_Exercise description_: Give back exactly the stretch of data below from the line holding "[Netlify Forms](https://www.netlify.com/docs/form-handling/) to" through the line holding "flagged, will display", both ends included, and leave the remaining lines out.

----------------------------------------

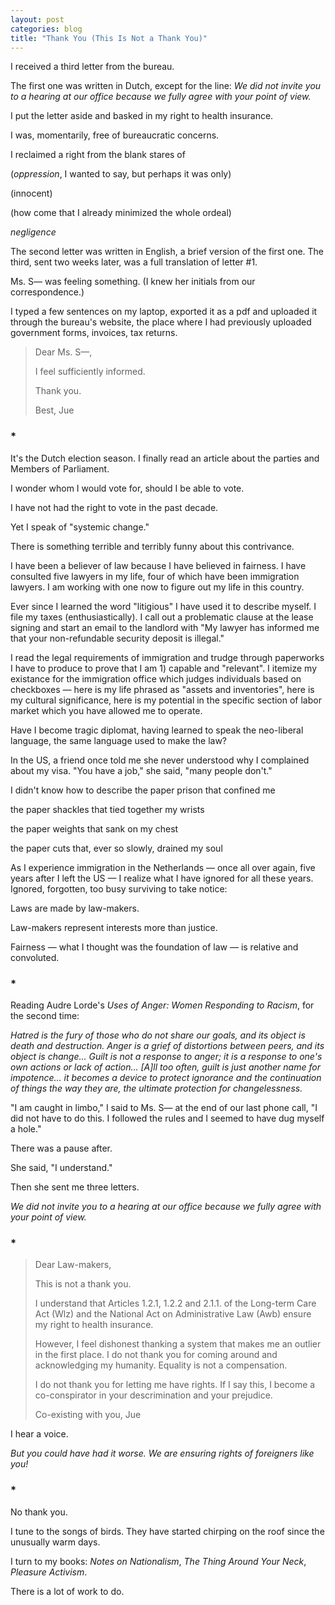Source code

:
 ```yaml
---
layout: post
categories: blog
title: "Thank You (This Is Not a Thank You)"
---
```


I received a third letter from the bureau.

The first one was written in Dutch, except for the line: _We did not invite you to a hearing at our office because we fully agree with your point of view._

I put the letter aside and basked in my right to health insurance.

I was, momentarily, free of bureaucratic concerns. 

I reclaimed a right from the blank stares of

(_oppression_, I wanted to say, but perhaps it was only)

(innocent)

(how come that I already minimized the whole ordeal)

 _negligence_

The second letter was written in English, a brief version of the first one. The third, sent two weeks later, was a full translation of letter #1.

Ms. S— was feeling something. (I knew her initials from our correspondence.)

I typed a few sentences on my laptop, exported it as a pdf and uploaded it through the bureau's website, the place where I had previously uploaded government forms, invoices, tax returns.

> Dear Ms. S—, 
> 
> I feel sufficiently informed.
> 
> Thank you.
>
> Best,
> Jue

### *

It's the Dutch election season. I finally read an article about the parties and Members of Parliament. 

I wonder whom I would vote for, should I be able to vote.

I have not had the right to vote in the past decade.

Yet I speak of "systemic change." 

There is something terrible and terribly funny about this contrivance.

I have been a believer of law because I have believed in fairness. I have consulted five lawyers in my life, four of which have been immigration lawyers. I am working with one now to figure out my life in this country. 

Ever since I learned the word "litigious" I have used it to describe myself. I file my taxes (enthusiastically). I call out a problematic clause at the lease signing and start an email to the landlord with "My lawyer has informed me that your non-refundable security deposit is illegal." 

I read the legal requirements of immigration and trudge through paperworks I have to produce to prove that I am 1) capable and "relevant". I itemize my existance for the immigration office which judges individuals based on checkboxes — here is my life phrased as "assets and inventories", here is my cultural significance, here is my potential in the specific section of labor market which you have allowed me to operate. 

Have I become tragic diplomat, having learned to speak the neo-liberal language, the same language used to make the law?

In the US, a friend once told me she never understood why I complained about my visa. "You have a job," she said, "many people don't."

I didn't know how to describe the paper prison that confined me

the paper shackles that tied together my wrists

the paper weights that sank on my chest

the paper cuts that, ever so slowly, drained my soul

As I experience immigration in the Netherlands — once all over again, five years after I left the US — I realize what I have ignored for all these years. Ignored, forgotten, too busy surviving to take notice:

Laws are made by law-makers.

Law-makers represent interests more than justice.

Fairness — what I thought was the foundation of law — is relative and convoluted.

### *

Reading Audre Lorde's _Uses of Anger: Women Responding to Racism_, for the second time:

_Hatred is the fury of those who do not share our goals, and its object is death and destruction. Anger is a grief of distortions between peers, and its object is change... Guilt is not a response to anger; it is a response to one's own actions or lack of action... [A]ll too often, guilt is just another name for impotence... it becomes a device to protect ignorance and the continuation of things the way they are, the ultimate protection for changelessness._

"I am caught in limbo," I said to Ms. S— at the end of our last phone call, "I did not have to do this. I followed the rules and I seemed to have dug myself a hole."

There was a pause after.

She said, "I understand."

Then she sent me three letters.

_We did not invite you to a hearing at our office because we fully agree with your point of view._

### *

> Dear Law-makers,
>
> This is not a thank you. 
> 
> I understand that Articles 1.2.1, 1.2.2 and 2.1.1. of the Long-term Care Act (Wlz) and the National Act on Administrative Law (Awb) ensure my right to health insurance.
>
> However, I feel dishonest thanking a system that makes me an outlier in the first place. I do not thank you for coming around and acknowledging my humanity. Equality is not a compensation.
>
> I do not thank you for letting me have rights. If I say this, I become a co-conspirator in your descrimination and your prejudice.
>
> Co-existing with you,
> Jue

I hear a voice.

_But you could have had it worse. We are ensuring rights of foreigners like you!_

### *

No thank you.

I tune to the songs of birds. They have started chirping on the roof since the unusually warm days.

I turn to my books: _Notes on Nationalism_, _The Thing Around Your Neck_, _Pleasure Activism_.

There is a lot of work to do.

----------------------------------------

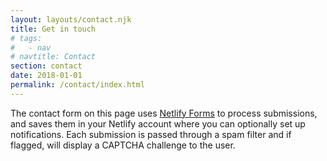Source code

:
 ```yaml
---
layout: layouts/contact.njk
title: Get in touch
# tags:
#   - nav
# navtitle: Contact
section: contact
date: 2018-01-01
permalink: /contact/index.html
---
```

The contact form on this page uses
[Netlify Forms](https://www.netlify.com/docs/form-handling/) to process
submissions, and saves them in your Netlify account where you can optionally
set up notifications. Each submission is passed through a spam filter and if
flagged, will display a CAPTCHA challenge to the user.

----------------------------------------

_Response to the exercise_:
[Netlify Forms](https://www.netlify.com/docs/form-handling/) to process
submissions, and saves them in your Netlify account where you can optionally
set up notifications. Each submission is passed through a spam filter and if
flagged, will display a CAPTCHA challenge to the user.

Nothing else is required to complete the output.